Thursday, 17 October 2013

New York Cheesecake

Cheesecakes make great desserts. There are two types which can be made; both of which are very different from each other.
The first are uncooked cheesecakes and are usually set using gelatine; the other are baked cheesecakes. Many people think that baked cheesecakes are very “heavy” and stodgy and steer away from them. Whilst they are undeniably rich, if made with care, they can still be creamy and smooth.
The recipe that I give here is for a New York Cheesecake. I like to serve it with seasonal berries, which help cut through the richness.  I sometimes leave out the layer of sour cream on the top, but I do like the sour tang that the cream lends.
One tip that I would give is do not over mix the filling…If you do, the cheesecake will be more inclined to crack on cooling. Granted, this can be “disguised” by adorning the top of the cheesecake with a layer of sour cream. Another tip to avoid cracking is to let the cheesecake cool in the oven with the door slightly ajar when it has finished baking and you have turned off the oven.


For the base:
200g digestive biscuits
25g caster sugar
75g unsalted butter, melted, plus extra for greasing
For the filling:
600g full-fat Philadelphia cream cheese at room temperature
200g caster sugar
300ml tub soured cream
3 large free-range eggs
1 tsp vanilla extract or vanilla paste
50g plain flour, sifted


1.       To make the base, whizz the biscuits in a food processor to fine crumbs, or put them in a sealed plastic freezer bag  and crush with a rolling pin. Tip into a medium bowl and mix with the sugar and melted butter.
2.       Press the mixture evenly into a greased 20cm loose-bottomed cake tin, then chill for at least 30 minutes.
3.       To make the filling, mix the cream cheese, sugar and 200ml of the soured cream together in a medium bowl until smooth – don’t overbeat (see tip above).
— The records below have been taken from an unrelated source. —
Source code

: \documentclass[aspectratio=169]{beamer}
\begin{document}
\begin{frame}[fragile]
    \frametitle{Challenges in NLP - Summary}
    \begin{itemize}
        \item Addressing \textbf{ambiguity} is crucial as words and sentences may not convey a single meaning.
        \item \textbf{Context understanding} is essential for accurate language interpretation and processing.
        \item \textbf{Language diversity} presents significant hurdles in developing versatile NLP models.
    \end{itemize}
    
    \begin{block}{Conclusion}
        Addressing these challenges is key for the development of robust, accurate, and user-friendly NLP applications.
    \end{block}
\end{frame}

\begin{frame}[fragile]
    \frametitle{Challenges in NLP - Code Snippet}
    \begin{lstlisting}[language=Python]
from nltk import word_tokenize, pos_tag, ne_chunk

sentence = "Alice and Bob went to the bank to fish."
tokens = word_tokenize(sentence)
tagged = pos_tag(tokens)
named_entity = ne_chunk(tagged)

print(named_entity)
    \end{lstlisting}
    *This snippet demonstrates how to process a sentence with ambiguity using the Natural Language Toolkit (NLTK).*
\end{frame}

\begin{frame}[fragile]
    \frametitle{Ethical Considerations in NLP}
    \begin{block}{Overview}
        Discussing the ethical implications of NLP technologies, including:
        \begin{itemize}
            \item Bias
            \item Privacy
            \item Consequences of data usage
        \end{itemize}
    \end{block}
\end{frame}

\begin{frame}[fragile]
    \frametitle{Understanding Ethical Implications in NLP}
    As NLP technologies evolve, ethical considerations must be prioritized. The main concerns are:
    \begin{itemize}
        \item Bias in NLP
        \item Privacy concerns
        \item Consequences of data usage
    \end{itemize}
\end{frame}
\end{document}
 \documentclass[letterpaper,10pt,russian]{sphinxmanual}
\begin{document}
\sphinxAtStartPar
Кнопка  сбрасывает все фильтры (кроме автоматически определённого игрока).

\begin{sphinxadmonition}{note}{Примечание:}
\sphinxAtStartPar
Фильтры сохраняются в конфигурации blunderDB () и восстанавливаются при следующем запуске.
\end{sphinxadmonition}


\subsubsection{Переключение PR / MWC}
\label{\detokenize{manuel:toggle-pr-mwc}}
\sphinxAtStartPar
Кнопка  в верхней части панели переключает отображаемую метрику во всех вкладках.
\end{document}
Gently beat in the eggs, one at a time, then add the vanilla. Fold in the flour to form a smooth batter.
4.       Preheat the oven to 180°C/fan 160°C/gas 4.
5.       Remove the tin from the fridge and spoon the filling over the base. Put the tin on a baking sheet and bake for 45-60 minutes until the top is golden, set at the edges but just wobbly in the middle. Leave to cool completely in the tin.
6.       When cool, transfer to the fridge to chill for at least 3 hours or ideally overnight.
7.       To serve, spoon the remaining soured cream over the cheesecake and smooth out.